**Description of the task**
State how many lines in the entries below hold the string "thus", and give nothing besides that number.

**Exercise data**
######

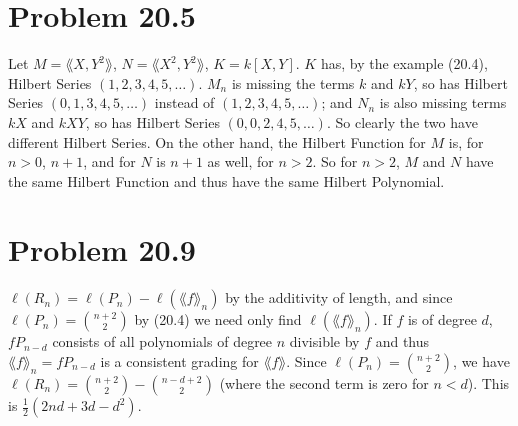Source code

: \documentclass{pset}
\begin{document}
\section{Problem 20.5}
\label{sec-5}


Let $M = \lang X, Y^2 \rang$, $N = \lang X^2, Y^2 \rang$, $K = k[X, Y]$.  $K$ has, by
the example (20.4), Hilbert Series $(1, 2, 3, 4, 5, \dots)$.  $M_n$ is
missing the terms $k$ and $k Y$, so has Hilbert Series $(0, 1, 3, 4,
5, \dots)$ instead of $(1, 2, 3, 4, 5, \dots)$; and $N_n$ is also missing terms
$k X$ and $k X Y$, so has Hilbert Series $(0, 0, 2, 4, 5, \dots)$.  So
clearly the two have different Hilbert Series.  On the other hand, the
Hilbert Function for $M$ is, for $n > 0$, $n+1$, and for $N$ is $n+1$
as well, for $n > 2$.  So for $n > 2$, $M$ and $N$ have the same
Hilbert Function and thus have the same Hilbert Polynomial.
\section{Problem 20.9}
\label{sec-6}


$\ell(R_n) = \ell(P_n) - \ell(\lang f \rang_n)$ by the additivity of length, and
since $\ell(P_n) = \binom{n + 2}{2}$ by (20.4) we need only find
$\ell(\lang f \rang_n)$.  If $f$ is of degree $d$, $f P_{n-d}$ consists of all
polynomials of degree $n$ divisible by $f$ and thus $\lang f \rang_n = f
P_{n-d}$ is a consistent grading for $\lang f \rang$.  Since $\ell(P_n) =
\binom{n+2}{2}$, we have $\ell(R_n) = \binom{n+2}{2} - \binom{n - d +
2}{2}$ (where the second term is zero for $n < d$).  This is $\frac12(2 n
d + 3d - d^2)$.
\end{document}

######

**Solution below**
2